The computing unit 901 may be a variety of general and/or special purpose processing components having processing and computing capabilities. Some examples of the computing unit 901 include, but are not limited to, a Central Processing Unit (CPU), a Graphics Processing Unit (GPU), various dedicated Artificial Intelligence (AI) computing chips, various computing units running machine learning model algorithms, a Digital Signal Processor (DSP), and any suitable processor, controller, microcontroller, and so forth. The calculation unit 901 performs the respective methods and processes described above, such as a training method of a document quality evaluation model. For example, in some embodiments, the training method of the document quality evaluation model may be implemented as a computer software program tangibly embodied in a machine-readable medium, such as storage unit 908. In some embodiments, part or all of the computer program may be loaded and/or installed onto device 900 via ROM 902 and/or communications unit 909. When the computer program is loaded into the RAM 903 and executed by the computing unit 901, one or more steps of the training method of the document quality evaluation model described above may be performed.

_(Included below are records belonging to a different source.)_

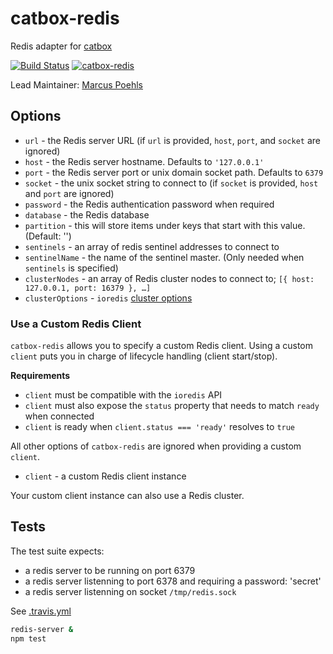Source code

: catbox-redis
============

Redis adapter for [catbox](https://github.com/hapijs/catbox)

[![Build Status](https://travis-ci.org/hapijs/catbox-redis.svg?branch=master)](https://travis-ci.org/hapijs/catbox-redis)
[![catbox-redis](https://img.shields.io/npm/v/catbox-redis.svg)](https://www.npmjs.com/package/catbox-redis)

Lead Maintainer: [Marcus Poehls](https://github.com/marcuspoehls)


## Options

- `url` - the Redis server URL (if `url` is provided, `host`, `port`, and `socket` are ignored)
- `host` - the Redis server hostname. Defaults to `'127.0.0.1'`
- `port` - the Redis server port or unix domain socket path. Defaults to `6379`
- `socket` - the unix socket string to connect to (if `socket` is provided, `host` and `port` are ignored)
- `password` - the Redis authentication password when required
- `database` - the Redis database
- `partition` - this will store items under keys that start with this value. (Default: '')
- `sentinels` - an array of redis sentinel addresses to connect to
- `sentinelName` - the name of the sentinel master. (Only needed when `sentinels` is specified)
- `clusterNodes` - an array of Redis cluster nodes to connect to; `[{ host: 127.0.0.1, port: 16379 }, …]`
- `clusterOptions` - `ioredis` [cluster options](https://github.com/luin/ioredis#cluster)


### Use a Custom Redis Client
`catbox-redis` allows you to specify a custom Redis client. Using a custom `client` puts you in charge of lifecycle handling (client start/stop).

**Requirements**

- `client` must be compatible with the `ioredis` API
- `client` must also expose the `status` property that needs to match `ready` when connected
- `client` is ready when `client.status === 'ready'` resolves to `true`

All other options of `catbox-redis` are ignored when providing a custom `client`.

- `client` - a custom Redis client instance

Your custom client instance can also use a Redis cluster.


## Tests

The test suite expects:
- a redis server to be running on port 6379
- a redis server listenning to port 6378 and requiring a password: 'secret'
- a redis server listenning on socket `/tmp/redis.sock`

See [.travis.yml](./.travis.yml)

```sh
redis-server &
npm test
```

Alternatively, in other embodiments, the computing unit 901 may be configured by any other suitable means (e.g., by means of firmware) to perform a training method of the document quality evaluation model.
Various implementations of the systems and techniques described here above may be implemented in digital electronic circuitry, integrated circuitry, Field Programmable Gate Arrays (FPGAs), Application Specific Integrated Circuits (ASICs), Application Specific Standard Products (ASSPs), system on a chip (SOCs), load programmable logic devices (CPLDs), computer hardware, firmware, software, and/or combinations thereof. These various embodiments may include: implemented in one or more computer programs that are executable and/or interpretable on a programmable system including at least one programmable processor, which may be special or general purpose, receiving data and instructions from, and transmitting data and instructions to, a storage system, at least one input device, and at least one output device.
Program code for implementing the methods of the present disclosure may be written in any combination of one or more programming languages. These program codes may be provided to a processor or controller of a general purpose computer, special purpose computer, or other programmable data processing apparatus, such that the program codes, when executed by the processor or controller, cause the functions/operations specified in the flowchart and/or block diagram to be performed. The program code may execute entirely on the machine, partly on the machine, as a stand-alone software package partly on the machine and partly on a remote machine or entirely on the remote machine or server.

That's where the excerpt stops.